▸ Your instructions
Which lines in the records below contain the word "from"? Copy each one out.

Collected data entries:

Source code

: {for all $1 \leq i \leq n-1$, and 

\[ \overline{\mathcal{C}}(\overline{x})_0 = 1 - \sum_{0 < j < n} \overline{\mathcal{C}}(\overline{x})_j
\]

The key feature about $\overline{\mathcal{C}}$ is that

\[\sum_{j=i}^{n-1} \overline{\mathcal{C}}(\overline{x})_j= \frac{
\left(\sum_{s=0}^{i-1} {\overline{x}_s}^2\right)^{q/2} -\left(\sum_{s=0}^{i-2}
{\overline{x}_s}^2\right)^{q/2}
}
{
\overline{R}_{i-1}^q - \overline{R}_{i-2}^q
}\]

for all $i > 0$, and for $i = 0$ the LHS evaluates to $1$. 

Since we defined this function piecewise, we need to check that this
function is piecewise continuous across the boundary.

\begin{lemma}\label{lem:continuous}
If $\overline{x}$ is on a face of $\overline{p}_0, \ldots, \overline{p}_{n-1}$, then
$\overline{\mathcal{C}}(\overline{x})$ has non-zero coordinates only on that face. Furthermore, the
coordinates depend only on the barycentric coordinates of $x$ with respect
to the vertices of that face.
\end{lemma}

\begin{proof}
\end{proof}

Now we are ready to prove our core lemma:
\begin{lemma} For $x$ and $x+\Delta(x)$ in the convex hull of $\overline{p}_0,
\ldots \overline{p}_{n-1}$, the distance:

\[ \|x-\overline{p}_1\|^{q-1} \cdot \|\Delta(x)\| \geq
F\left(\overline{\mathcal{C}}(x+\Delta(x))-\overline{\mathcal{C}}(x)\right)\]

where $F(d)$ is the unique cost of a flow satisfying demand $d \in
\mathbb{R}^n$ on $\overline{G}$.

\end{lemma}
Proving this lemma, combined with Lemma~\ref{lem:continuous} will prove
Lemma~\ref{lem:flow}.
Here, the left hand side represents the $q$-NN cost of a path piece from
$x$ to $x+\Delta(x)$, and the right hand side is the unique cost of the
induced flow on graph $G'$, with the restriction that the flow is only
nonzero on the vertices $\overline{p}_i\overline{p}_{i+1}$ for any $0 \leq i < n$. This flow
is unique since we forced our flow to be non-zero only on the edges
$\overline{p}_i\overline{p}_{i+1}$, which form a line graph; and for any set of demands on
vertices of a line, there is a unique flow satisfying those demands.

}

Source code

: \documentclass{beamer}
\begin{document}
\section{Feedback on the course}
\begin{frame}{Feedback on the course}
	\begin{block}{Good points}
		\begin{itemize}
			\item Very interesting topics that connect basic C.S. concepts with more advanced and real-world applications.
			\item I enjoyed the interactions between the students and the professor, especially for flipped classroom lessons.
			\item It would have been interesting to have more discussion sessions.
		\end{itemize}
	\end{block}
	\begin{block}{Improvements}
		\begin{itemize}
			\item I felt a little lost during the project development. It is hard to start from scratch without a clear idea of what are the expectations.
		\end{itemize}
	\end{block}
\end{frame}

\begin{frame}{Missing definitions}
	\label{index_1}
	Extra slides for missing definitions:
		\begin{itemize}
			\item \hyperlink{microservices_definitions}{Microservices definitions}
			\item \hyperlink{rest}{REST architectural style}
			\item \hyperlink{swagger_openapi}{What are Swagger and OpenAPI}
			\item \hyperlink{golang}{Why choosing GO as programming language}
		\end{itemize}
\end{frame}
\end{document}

▸ Exercise result
Here, the left hand side represents the $q$-NN cost of a path piece from
			\item I felt a little lost during the project development. It is hard to start from scratch without a clear idea of what are the expectations.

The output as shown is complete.